CUDA Acceleration

OMEinsum supports GPU acceleration through CUDA.jl. By uploading your data to the GPU, you can significantly accelerate tensor contractions.

Basic CUDA Usage

julia> using CUDA, OMEinsum

julia> code = ein"ij,jk,kl,li->"  # the einsum notation
ij, jk, kl, li -> 

julia> A, B, C, D = rand(1000, 1000), rand(1000, 300), rand(300, 800), rand(800, 1000);

julia> size_dict = OMEinsum.get_size_dict(getixsv(code), (A, B, C, D))  # get the size of the labels
Dict{Char, Int64} with 4 entries:
  'j' => 1000
  'i' => 1000
  'k' => 300
  'l' => 800

julia> optcode = optimize_code(code, size_dict, TreeSA())  # optimize the contraction order
SlicedEinsum{Char, DynamicNestedEinsum{Char}}(Char[], kl, kl -> 
├─ ki, li -> kl
│  ├─ jk, ij -> ki
│  │  ├─ jk
│  │  └─ ij
│  └─ li
└─ kl
)

The contraction order is optimized. Now, let's benchmark the contraction on the CPU.

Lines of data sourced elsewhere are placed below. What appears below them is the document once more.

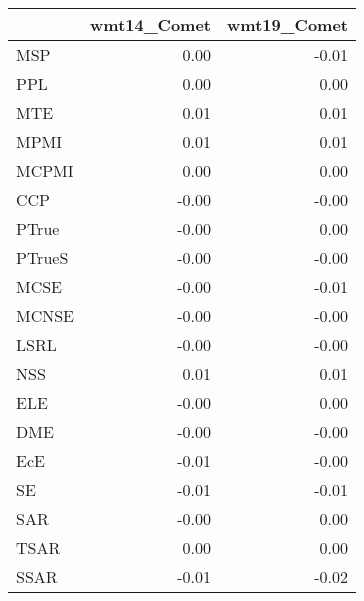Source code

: \begin{tabular}{lrr}
\toprule
 & wmt14\_Comet & wmt19\_Comet \\
\midrule
MSP & 0.00 & -0.01 \\
PPL & 0.00 & 0.00 \\
MTE & 0.01 & 0.01 \\
MPMI & 0.01 & 0.01 \\
MCPMI & 0.00 & 0.00 \\
CCP & -0.00 & -0.00 \\
PTrue & -0.00 & 0.00 \\
PTrueS & -0.00 & -0.00 \\
MCSE & -0.00 & -0.01 \\
MCNSE & -0.00 & -0.00 \\
LSRL & -0.00 & -0.00 \\
NSS & 0.01 & 0.01 \\
ELE & -0.00 & 0.00 \\
DME & -0.00 & -0.00 \\
EcE & -0.01 & -0.00 \\
SE & -0.01 & -0.01 \\
SAR & -0.00 & 0.00 \\
TSAR & 0.00 & 0.00 \\
SSAR & -0.01 & -0.02 \\
\bottomrule
\end{tabular}
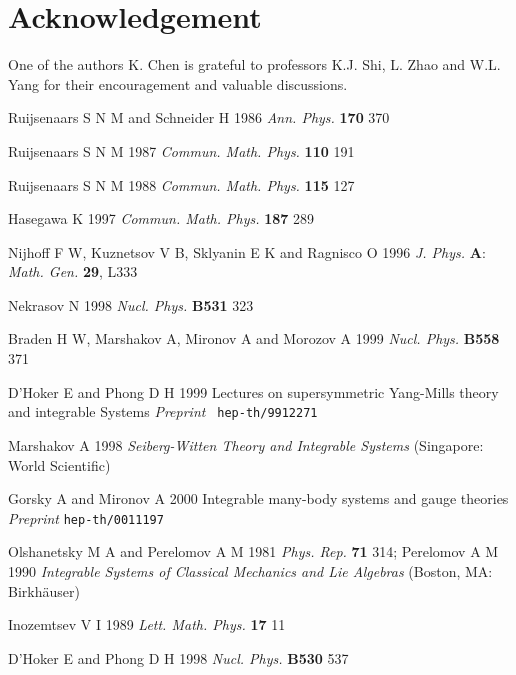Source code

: \documentclass[a4paper,12pt]{article}
\begin{document}
\section*{Acknowledgement}

One of the authors K. Chen is grateful to professors K.J. Shi, L. Zhao and
W.L. Yang for their encouragement and valuable discussions.

\vspace{1pt}

\vspace{1pt}

\begin{thebibliography}{99}
  Ruijsenaars S N M and Schneider H 1986 \textit{Ann. Phys.}
\textbf{170} 370

  Ruijsenaars S N M 1987 \textit{Commun. Math. Phys.} \textbf{%
110 } 191

  Ruijsenaars S N M 1988 \textit{Commun. Math. Phys.} \textbf{%
115 } 127

  Hasegawa K 1997 \textit{Commun. Math. Phys.} \textbf{187} 289

  Nijhoff F W, Kuznetsov V B, Sklyanin E K and Ragnisco O 1996
\textit{J. Phys.} \textbf{A}: \textit{Math. Gen.} \textbf{29}, L333

  Nekrasov N 1998 \textit{Nucl. Phys.} \textbf{B531} 323

  Braden H W, Marshakov A, Mironov A and Morozov A 1999
\textit{Nucl. Phys. }\textbf{B558} 371

  D'Hoker E and Phong D H 1999 Lectures on supersymmetric
Yang-Mills theory and integrable Systems \textit{Preprint }\texttt{\
hep-th/9912271}

  Marshakov A 1998 \textit{Seiberg-Witten Theory and
Integrable Systems} (Singapore: World Scientific)

  Gorsky A and Mironov A 2000 Integrable many-body systems and
gauge theories \textit{Preprint} \texttt{hep-th/0011197}

  Olshanetsky M A and Perelomov A M 1981 \textit{Phys. Rep.}
\textbf{71} 314; Perelomov A M 1990 \textit{Integrable Systems of Classical
Mechanics and Lie Algebras} (Boston, MA: Birkh\"{a}user)

  Inozemtsev V I 1989 \textit{Lett. Math. Phys.} \textbf{17} 11

  D'Hoker E and Phong D H 1998 \textit{Nucl. Phys.} \textbf{%
B530 } 537


\end{thebibliography}
\end{document}
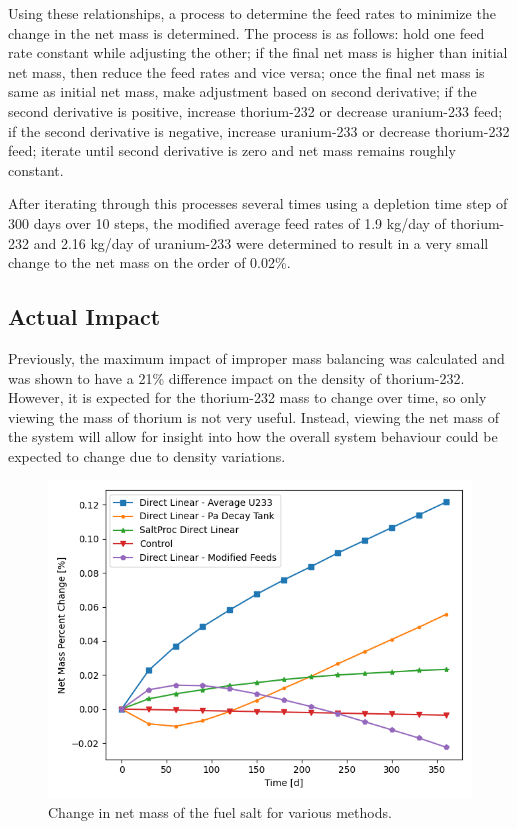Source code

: Using these relationships, a process to determine the feed rates to minimize the change in the net mass is determined. The process is as follows:  hold one feed rate constant while adjusting the other;
if the final net mass is higher than initial net mass, then reduce the feed rates and vice versa;
once the final net mass is same as initial net mass, make adjustment based on second derivative;
if the second derivative is positive, increase thorium-232 or decrease uranium-233 feed;
if the second derivative is negative, increase uranium-233 or decrease thorium-232 feed;
iterate until second derivative is zero and net mass remains roughly constant.

After iterating through this processes several times using a depletion time step of 300 days over 10 steps, the modified average feed rates of 1.9 kg/day of thorium-232 and 2.16 kg/day of uranium-233 were determined to result in a very small change to the net mass on the order of 0.02\%.

\subsection{Actual Impact}

Previously, the maximum impact of improper mass balancing was calculated and was shown to have a 21\% difference impact on the density of thorium-232. However, it is expected for the thorium-232 mass to change over time, so only viewing the mass of thorium is not very useful. Instead, viewing the net mass of the system will allow for insight into how the overall system behaviour could be expected to change due to density variations.

\begin{figure}[H]
  \centering
  \includegraphics[scale=0.7]{images/net-mass-pcnt-change.png}
  \caption{Change in net mass of the fuel salt for various methods.}
   \label{fig:net-mass-bal}
\end{figure}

julia> using BenchmarkTools

julia> @btime optcode($A, $B, $C, $D)  # the contraction on CPU
  6.053 ms (308 allocations: 20.16 MiB)
0-dimensional Array{Float64, 0}:
1.4984046443610943e10

The contraction on the CPU takes about 6 ms. Now, let's upload the data to the GPU and perform the contraction on the GPU.

julia> cuA, cuB, cuC, cuD = CuArray(A), CuArray(B), CuArray(C), CuArray(D);

julia> @btime CUDA.@sync optcode($cuA, $cuB, $cuC, $cuD)  # the contraction on GPU
  243.888 μs (763 allocations: 28.56 KiB)
0-dimensional CuArray{Float64, 0, CUDA.DeviceMemory}:
1.4984046443610939e10

GPU Backends

OMEinsum provides two backends for GPU tensor contractions:

BackendLibraryBest For
DefaultBackend()CUBLASMatrix-like contractions (GEMM patterns)
CuTensorBackend()cuTENSORGeneral tensor contractions

DefaultBackend (CUBLAS)

The default backend uses NVIDIA's CUBLAS library. It works by:

  1. Analyzing the contraction pattern
  2. Reshaping tensors to fit matrix multiplication (GEMM) format
  3. Calling CUBLAS.gemm_strided_batched!
  4. Reshaping the result back

This approach works well for contractions that naturally map to matrix multiplication, such as:

  • ein"ij,jk->ik" (matrix multiplication)
  • ein"ijl,jkl->ikl" (batched matrix multiplication)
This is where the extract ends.